**** DATASET ****

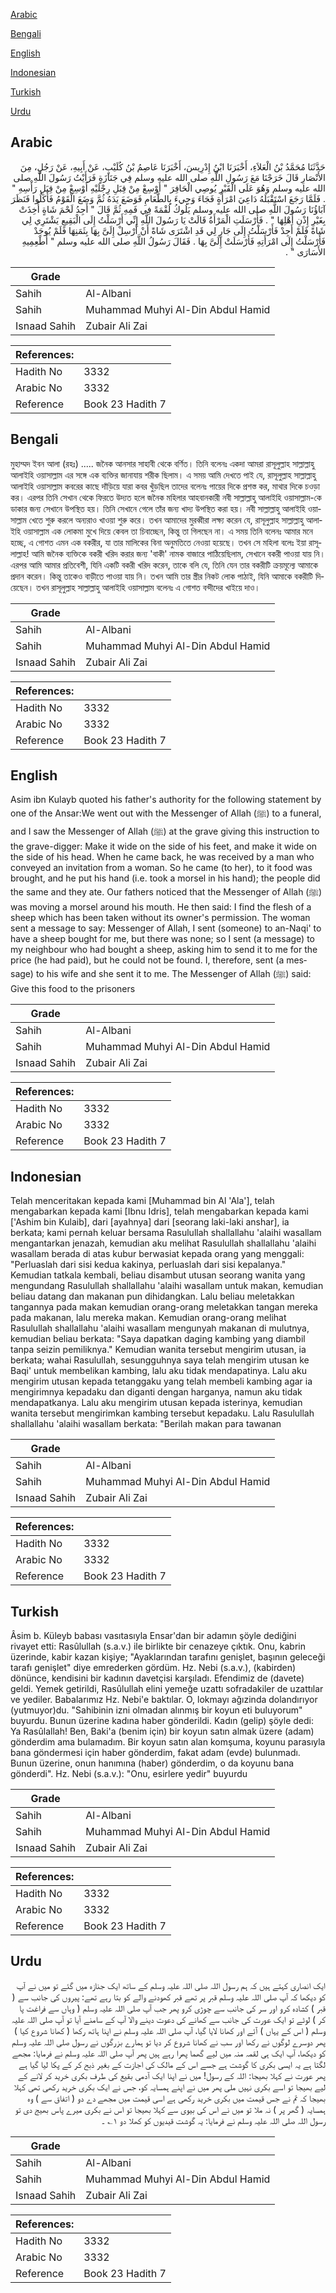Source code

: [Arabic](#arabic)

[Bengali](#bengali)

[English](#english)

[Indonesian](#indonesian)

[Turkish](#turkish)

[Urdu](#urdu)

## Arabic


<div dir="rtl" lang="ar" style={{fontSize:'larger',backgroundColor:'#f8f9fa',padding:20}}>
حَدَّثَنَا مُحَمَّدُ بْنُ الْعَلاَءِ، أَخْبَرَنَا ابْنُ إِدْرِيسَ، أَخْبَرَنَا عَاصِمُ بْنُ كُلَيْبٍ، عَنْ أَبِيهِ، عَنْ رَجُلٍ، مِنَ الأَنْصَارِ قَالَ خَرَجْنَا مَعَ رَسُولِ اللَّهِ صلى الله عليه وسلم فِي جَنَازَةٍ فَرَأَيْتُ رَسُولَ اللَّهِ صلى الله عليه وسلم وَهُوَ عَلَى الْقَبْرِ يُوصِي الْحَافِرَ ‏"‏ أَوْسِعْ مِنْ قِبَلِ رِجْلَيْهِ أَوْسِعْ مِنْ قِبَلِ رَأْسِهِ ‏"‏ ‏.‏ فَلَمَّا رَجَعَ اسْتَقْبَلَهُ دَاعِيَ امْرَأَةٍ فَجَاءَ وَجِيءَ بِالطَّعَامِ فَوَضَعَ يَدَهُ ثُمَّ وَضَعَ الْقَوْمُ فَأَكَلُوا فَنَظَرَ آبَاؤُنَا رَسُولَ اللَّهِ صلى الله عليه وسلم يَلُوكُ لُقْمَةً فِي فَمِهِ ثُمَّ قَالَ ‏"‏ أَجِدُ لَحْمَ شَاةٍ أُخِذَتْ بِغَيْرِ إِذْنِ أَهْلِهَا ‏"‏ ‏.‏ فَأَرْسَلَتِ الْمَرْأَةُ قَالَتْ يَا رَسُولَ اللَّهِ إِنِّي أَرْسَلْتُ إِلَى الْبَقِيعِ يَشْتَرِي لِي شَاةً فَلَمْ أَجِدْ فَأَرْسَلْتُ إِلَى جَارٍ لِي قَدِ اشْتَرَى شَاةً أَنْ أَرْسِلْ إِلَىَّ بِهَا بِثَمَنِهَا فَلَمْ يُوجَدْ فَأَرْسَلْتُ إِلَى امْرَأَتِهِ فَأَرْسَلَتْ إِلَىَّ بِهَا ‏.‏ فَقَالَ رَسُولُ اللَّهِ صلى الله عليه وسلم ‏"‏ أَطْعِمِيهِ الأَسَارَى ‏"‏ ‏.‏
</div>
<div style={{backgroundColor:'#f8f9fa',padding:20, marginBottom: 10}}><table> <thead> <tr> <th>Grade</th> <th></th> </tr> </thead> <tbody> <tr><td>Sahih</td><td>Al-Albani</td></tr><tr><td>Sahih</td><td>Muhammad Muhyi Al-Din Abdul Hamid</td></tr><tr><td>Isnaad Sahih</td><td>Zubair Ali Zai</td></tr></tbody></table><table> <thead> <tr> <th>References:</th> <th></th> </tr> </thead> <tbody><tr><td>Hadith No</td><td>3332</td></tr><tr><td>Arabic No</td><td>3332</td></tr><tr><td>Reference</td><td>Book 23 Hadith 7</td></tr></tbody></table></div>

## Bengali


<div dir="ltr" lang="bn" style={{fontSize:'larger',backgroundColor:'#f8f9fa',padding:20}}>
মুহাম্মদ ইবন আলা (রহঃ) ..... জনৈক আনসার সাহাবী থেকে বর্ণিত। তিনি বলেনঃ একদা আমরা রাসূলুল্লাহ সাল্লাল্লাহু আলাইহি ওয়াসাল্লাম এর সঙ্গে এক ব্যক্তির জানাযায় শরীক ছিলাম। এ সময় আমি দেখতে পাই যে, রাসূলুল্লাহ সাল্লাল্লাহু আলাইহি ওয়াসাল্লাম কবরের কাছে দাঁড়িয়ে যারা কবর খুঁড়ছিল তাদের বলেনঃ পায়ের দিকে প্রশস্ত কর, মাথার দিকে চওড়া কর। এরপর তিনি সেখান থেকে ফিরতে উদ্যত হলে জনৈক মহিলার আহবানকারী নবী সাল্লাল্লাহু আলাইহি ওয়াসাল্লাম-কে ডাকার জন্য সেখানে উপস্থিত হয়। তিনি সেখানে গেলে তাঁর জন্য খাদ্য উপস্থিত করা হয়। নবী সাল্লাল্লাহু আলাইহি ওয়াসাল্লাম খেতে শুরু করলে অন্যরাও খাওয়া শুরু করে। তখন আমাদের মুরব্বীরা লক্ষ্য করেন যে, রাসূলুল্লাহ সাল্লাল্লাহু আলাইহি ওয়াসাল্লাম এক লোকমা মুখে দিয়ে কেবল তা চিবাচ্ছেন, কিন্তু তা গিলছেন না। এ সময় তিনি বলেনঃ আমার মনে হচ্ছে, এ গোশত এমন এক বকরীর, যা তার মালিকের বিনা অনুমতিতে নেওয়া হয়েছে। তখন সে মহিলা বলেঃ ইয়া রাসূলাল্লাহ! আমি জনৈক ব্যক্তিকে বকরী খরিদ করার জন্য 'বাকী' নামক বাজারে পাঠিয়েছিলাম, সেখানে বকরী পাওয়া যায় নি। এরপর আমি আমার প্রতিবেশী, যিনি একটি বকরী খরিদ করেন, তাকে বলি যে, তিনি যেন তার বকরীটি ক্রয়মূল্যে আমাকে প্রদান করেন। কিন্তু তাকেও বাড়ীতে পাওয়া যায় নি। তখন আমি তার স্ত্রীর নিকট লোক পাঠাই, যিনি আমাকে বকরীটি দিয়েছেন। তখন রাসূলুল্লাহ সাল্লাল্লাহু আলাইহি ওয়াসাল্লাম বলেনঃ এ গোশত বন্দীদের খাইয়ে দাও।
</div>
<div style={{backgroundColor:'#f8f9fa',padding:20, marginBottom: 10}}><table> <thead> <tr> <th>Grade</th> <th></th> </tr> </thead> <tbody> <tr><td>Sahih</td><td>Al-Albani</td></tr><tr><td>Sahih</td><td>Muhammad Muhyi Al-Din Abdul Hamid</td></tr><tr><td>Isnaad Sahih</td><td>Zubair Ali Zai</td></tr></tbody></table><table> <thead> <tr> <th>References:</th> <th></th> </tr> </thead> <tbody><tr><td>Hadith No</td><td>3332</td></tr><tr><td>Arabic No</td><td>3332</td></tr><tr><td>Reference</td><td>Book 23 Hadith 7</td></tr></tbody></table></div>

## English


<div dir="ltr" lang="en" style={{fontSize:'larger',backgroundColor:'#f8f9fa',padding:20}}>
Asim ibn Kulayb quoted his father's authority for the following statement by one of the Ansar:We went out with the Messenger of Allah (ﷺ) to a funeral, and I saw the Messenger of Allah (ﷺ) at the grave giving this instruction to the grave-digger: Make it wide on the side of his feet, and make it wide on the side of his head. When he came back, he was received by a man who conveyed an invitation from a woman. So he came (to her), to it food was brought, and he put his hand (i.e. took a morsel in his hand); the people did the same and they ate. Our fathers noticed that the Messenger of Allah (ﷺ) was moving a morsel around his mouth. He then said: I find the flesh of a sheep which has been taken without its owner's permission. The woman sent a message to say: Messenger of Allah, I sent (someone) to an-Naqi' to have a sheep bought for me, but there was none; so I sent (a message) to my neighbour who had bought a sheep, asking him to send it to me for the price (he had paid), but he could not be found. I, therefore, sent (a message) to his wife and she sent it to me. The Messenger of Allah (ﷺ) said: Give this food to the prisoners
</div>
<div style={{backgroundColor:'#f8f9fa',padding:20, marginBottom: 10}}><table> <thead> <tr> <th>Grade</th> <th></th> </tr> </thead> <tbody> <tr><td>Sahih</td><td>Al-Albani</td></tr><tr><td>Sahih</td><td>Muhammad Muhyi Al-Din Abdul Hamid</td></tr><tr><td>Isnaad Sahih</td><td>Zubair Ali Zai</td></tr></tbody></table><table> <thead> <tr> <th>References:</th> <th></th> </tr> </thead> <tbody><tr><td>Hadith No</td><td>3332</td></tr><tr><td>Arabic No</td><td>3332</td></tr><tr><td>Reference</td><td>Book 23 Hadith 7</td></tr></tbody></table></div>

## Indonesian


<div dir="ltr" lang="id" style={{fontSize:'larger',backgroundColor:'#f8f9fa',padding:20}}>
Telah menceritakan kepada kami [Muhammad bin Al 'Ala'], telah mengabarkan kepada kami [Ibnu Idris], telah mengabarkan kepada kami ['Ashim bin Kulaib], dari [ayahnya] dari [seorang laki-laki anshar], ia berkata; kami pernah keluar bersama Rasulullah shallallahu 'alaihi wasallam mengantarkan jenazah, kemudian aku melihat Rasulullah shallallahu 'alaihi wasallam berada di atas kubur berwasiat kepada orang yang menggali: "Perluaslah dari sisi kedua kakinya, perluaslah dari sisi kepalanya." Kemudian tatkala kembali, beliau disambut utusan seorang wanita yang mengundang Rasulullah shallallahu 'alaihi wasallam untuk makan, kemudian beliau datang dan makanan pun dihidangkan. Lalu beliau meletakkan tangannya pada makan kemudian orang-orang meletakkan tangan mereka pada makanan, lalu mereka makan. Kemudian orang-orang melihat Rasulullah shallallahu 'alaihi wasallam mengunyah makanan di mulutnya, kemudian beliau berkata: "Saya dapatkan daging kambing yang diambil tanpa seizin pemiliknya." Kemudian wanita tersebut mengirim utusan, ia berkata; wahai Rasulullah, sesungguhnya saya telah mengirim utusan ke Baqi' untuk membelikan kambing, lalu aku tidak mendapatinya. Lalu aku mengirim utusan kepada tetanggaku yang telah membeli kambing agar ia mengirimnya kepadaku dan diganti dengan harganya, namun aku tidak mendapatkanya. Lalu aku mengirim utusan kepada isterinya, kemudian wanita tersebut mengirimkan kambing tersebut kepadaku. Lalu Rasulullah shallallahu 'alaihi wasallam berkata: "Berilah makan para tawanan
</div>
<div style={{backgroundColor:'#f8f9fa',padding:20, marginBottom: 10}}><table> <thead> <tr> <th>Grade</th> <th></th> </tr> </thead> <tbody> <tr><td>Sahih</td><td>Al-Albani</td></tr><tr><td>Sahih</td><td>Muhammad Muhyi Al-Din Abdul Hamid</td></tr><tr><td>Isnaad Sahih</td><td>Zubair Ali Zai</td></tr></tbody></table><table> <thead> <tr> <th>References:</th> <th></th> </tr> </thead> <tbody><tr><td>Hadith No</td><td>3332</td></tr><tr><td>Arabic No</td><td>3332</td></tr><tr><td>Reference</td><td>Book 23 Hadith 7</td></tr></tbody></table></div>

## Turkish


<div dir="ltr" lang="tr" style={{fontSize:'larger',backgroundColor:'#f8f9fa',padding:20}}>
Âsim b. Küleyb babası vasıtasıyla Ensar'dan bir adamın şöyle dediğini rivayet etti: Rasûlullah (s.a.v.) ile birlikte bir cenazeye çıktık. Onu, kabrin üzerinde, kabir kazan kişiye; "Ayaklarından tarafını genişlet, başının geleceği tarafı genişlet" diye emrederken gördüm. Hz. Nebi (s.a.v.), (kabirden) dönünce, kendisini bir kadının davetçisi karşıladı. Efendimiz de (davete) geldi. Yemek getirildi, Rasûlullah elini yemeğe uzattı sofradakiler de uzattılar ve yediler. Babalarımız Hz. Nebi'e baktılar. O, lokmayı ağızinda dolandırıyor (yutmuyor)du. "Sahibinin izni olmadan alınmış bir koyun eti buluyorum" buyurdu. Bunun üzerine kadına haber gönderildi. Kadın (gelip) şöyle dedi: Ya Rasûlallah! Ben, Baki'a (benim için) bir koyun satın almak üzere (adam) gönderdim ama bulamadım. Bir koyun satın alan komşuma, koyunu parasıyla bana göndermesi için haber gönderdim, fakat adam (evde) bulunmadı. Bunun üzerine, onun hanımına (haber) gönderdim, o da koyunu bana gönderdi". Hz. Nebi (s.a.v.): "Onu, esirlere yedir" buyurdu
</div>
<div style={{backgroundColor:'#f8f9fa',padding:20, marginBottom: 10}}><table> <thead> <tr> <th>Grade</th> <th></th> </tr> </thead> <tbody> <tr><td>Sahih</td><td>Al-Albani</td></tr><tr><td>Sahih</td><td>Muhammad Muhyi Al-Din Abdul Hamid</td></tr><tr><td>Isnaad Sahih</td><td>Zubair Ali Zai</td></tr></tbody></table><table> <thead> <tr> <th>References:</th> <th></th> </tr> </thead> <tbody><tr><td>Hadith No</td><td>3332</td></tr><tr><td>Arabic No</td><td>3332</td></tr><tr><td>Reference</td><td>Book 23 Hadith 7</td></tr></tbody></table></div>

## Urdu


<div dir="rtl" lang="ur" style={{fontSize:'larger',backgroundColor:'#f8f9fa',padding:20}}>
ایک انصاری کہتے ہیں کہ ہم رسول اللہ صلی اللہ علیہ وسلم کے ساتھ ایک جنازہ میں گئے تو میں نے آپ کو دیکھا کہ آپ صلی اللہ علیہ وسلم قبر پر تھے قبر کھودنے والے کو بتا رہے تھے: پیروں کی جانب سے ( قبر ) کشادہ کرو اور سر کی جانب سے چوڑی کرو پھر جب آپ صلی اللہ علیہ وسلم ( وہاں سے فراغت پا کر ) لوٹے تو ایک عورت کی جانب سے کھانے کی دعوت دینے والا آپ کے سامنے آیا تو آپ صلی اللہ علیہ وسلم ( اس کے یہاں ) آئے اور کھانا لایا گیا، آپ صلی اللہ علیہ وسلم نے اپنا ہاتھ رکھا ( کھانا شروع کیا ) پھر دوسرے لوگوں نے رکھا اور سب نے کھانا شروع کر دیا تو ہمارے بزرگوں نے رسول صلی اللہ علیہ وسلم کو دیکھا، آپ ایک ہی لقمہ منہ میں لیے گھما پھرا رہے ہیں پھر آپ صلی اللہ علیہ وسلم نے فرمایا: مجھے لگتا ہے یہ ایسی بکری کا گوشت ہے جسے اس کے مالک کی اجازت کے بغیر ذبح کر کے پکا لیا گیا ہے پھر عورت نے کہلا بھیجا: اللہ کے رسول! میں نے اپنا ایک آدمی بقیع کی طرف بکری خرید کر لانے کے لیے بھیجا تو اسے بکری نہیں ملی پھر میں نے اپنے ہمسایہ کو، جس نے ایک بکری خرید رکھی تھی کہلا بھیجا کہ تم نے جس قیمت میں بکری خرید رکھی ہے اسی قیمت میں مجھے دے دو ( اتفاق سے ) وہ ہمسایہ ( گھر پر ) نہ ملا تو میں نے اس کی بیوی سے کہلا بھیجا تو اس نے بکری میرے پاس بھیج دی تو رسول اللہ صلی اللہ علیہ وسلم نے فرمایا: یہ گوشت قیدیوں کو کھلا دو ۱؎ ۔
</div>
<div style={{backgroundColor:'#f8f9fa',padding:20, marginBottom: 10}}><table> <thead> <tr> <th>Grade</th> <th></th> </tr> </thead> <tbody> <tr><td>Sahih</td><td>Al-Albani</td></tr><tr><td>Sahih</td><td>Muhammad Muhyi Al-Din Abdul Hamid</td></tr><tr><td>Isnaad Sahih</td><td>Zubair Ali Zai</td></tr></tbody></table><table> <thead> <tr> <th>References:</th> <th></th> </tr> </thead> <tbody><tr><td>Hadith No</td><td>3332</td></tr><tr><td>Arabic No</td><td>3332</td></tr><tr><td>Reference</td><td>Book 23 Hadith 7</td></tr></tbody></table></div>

****

• [WHAT THE TASK REQUIRES] Copy out every line of the data that includes "fontSize".

• [PROBLEM SOLUTION]
<div dir="rtl" lang="ar" style={{fontSize:'larger',backgroundColor:'#f8f9fa',padding:20}}>
<div dir="ltr" lang="bn" style={{fontSize:'larger',backgroundColor:'#f8f9fa',padding:20}}>
<div dir="ltr" lang="en" style={{fontSize:'larger',backgroundColor:'#f8f9fa',padding:20}}>
<div dir="ltr" lang="id" style={{fontSize:'larger',backgroundColor:'#f8f9fa',padding:20}}>
<div dir="ltr" lang="tr" style={{fontSize:'larger',backgroundColor:'#f8f9fa',padding:20}}>
<div dir="rtl" lang="ur" style={{fontSize:'larger',backgroundColor:'#f8f9fa',padding:20}}>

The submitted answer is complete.